MyBook Live 2TB Lacking Speed (Wired and Wireless)

Hello all,

I have searched the forums, and tried many of the solutions but none seem to be common.

Transferring via wireless to my hard drive gives me no more than 6-8MB/s, while wired doesn’t push beyond 12MB.

I am running a Cisco Linksys E4200 dual band Gbit router ( http://homestore.cisco.com/en-us/Routers/Linksys-E4200-MaximumPerformance-Wirelessn-router_stcVVproductId122703236VVcatId551966VVviewprod.htm)

My laptop has Wireless N capability, and gigabit ethernet.

I have Norton 360 running, and when I disable it, it pushes the speed up by 1-2MB but nothing too much. I expected much higher speeds to be completely honest. I’m kind of disappointed.

Regards

Well, WiFi can be unpredictable in performance.   8 megabytes per second, really, is nothing to sneeze at; that’s decent performance.    Don’t EVER expect the 150 to 300 megabits per second the marketers put on 802.11n packaging…  That’s only in VERY CLEAN networks.

But your wired performance should be closer to 20 to 30 megabytes per second.

Unfortunately the Linksys product line STINKS in its ability to provide statistics on connections;  that’s why I went and bought “Smart Switches” instead of using the 4 ports on the back of my E3000’s.   Looking at statistics, I was able to find that several of my devices were running port errors due to faulty connectors on the cables.  

But you can look in the MBL’s interface statistics and see if there’s any indication there, and likewise with your laptop.

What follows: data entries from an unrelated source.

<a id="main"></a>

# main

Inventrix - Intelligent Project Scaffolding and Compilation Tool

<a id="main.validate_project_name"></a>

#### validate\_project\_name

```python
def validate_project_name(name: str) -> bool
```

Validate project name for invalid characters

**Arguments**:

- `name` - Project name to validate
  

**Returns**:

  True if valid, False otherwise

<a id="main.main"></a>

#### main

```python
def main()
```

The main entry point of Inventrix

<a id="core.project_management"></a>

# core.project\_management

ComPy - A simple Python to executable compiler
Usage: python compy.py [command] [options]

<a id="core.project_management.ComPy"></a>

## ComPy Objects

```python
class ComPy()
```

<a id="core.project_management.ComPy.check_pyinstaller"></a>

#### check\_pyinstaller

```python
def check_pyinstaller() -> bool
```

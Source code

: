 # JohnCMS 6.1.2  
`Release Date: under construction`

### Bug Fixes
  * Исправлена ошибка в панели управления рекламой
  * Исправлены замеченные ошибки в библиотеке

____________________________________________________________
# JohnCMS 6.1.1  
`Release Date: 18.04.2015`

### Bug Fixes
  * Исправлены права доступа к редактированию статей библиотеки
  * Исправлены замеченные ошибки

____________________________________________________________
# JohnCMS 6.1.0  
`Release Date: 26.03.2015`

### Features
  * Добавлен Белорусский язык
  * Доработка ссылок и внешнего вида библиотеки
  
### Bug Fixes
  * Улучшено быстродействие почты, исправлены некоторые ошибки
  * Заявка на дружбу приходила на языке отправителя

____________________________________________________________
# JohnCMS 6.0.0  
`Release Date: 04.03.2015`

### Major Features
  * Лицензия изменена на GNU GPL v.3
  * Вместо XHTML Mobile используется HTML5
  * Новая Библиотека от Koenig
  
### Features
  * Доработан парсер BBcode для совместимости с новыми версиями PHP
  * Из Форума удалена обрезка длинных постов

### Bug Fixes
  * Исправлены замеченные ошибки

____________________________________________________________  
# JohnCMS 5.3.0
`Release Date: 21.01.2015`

On the MBL, enable SSH (lots of posts here on how to do that.)   SSH into the box and issue the command “ifconfig eth0” as shown here:

MYBOOKLIVE:~# ifconfig eth0
eth0 Link encap:Ethernet HWaddr 00:90:a9:f6:05:f8
          inet addr:10.0.0.15 Bcast:10.0.0.255 Mask:255.255.255.0
          inet6 addr: fe80::290:a9ff:fef6:5f8/64 Scope:Link
          UP BROADCAST RUNNING MULTICAST MTU:1500 Metric:1
          RX packets:2180991 errors:0 dropped:0 overruns:0 frame:0
          TX packets:485368 errors:0 dropped:0 overruns:0 carrier:0
          collisions:0 txqueuelen:1000
          RX bytes:602774236 (574.8 MiB) TX bytes:142346724 (135.7 MiB)
          Interrupt:32

 Note the ERRORS on mine are all 0.    Yours should be zeros, too.

On your Win7 laptop, issue the command “netstat -e” as shown here:

C:\Users\Tony>netstat -e
Interface Statistics

                           Received Sent

Bytes 3417699871 476717925
Unicast packets 51199305 52258769
Non-unicast packets 4461522 2059917
Discards 0 0
Errors 0 0
Unknown protocols 0

 again, errors should be ZERO.

Unfortunately, without the ability to look in the switch, those only tell half the story; those commands only reflect errors RECEIVED by the device, not errors RECEIVED by the SWITCH.

Thanks for that information. All errors were Zero (0) in both the NAS and Local Machine.

I rebooted all devices and turned OFF antivirus auto-scan, and it seems to be hovering around the 22-24 MB mark which seems to be somewhat reasonable. It did however peak (for 5 seconds) @ 50MB/s which is more like what I’ve been expecting.

Admittedly, I did expect a better performance via ethernet at at least. Nonetheless, it will have to do, unless you can provide a different alternative?

Antivirus auto-scan seems to be the bottleneck.

50 MB/s is probably a bit of a red herring; related to the way Windows does its math on throughput calculations.

22-24 is really quite reasonable for a Windows box.

When I did my benchmarks, I got sustained 31 megabytes per second “RAW” throughput on a high-performance Linux machine not running any kind of virus software – just raw data transfer through Samba.